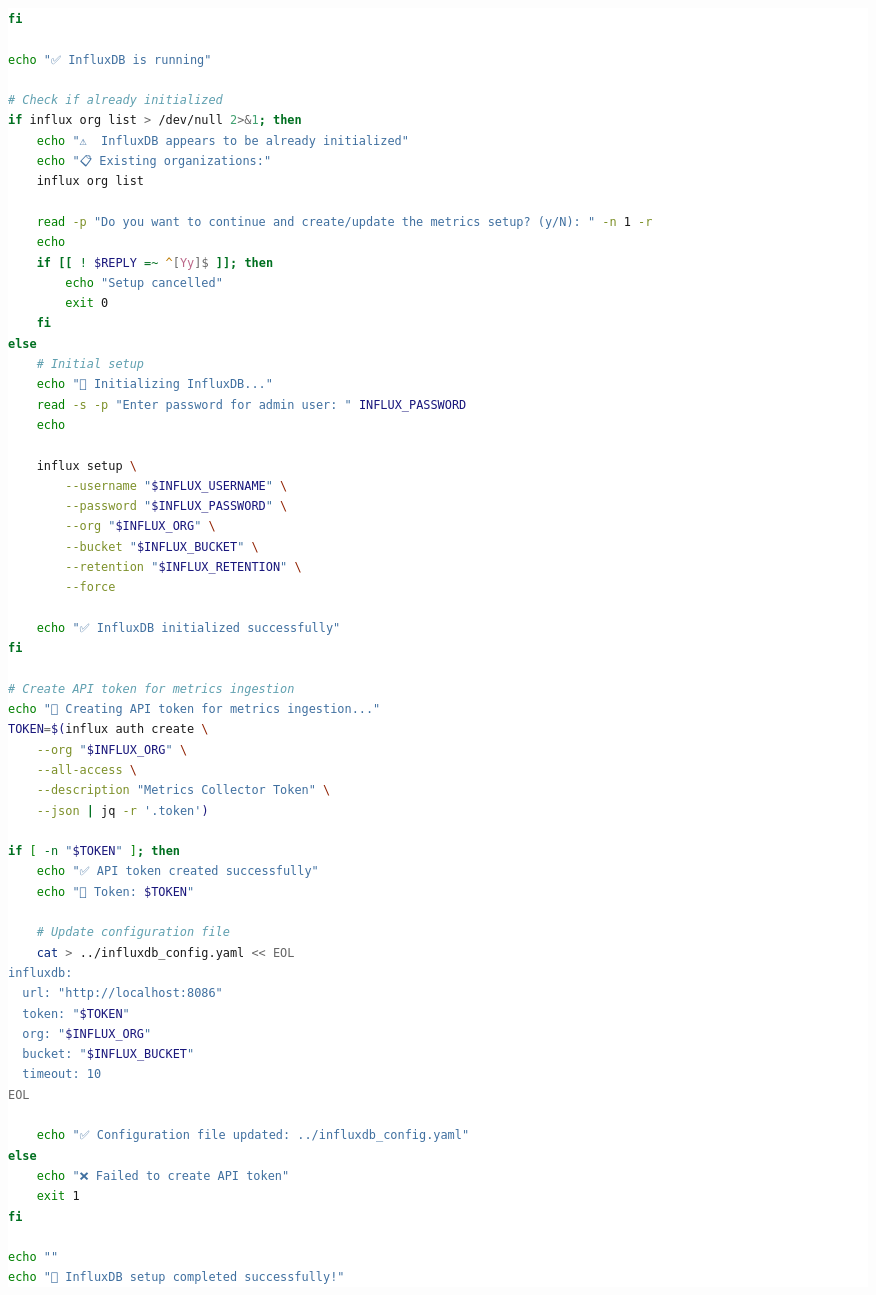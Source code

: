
 ```bash
fi

echo "✅ InfluxDB is running"

# Check if already initialized
if influx org list > /dev/null 2>&1; then
    echo "⚠️  InfluxDB appears to be already initialized"
    echo "📋 Existing organizations:"
    influx org list

    read -p "Do you want to continue and create/update the metrics setup? (y/N): " -n 1 -r
    echo
    if [[ ! $REPLY =~ ^[Yy]$ ]]; then
        echo "Setup cancelled"
        exit 0
    fi
else
    # Initial setup
    echo "🔧 Initializing InfluxDB..."
    read -s -p "Enter password for admin user: " INFLUX_PASSWORD
    echo

    influx setup \
        --username "$INFLUX_USERNAME" \
        --password "$INFLUX_PASSWORD" \
        --org "$INFLUX_ORG" \
        --bucket "$INFLUX_BUCKET" \
        --retention "$INFLUX_RETENTION" \
        --force

    echo "✅ InfluxDB initialized successfully"
fi

# Create API token for metrics ingestion
echo "🔑 Creating API token for metrics ingestion..."
TOKEN=$(influx auth create \
    --org "$INFLUX_ORG" \
    --all-access \
    --description "Metrics Collector Token" \
    --json | jq -r '.token')

if [ -n "$TOKEN" ]; then
    echo "✅ API token created successfully"
    echo "📝 Token: $TOKEN"

    # Update configuration file
    cat > ../influxdb_config.yaml << EOL
influxdb:
  url: "http://localhost:8086"
  token: "$TOKEN"
  org: "$INFLUX_ORG"
  bucket: "$INFLUX_BUCKET"
  timeout: 10
EOL

    echo "✅ Configuration file updated: ../influxdb_config.yaml"
else
    echo "❌ Failed to create API token"
    exit 1
fi

echo ""
echo "🎉 InfluxDB setup completed successfully!"
```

----------

- **Work to be completed**
Report all lines above with "successfully".

- **Answer to this task**
    echo "✅ InfluxDB initialized successfully"
    echo "✅ API token created successfully"
echo "🎉 InfluxDB setup completed successfully!"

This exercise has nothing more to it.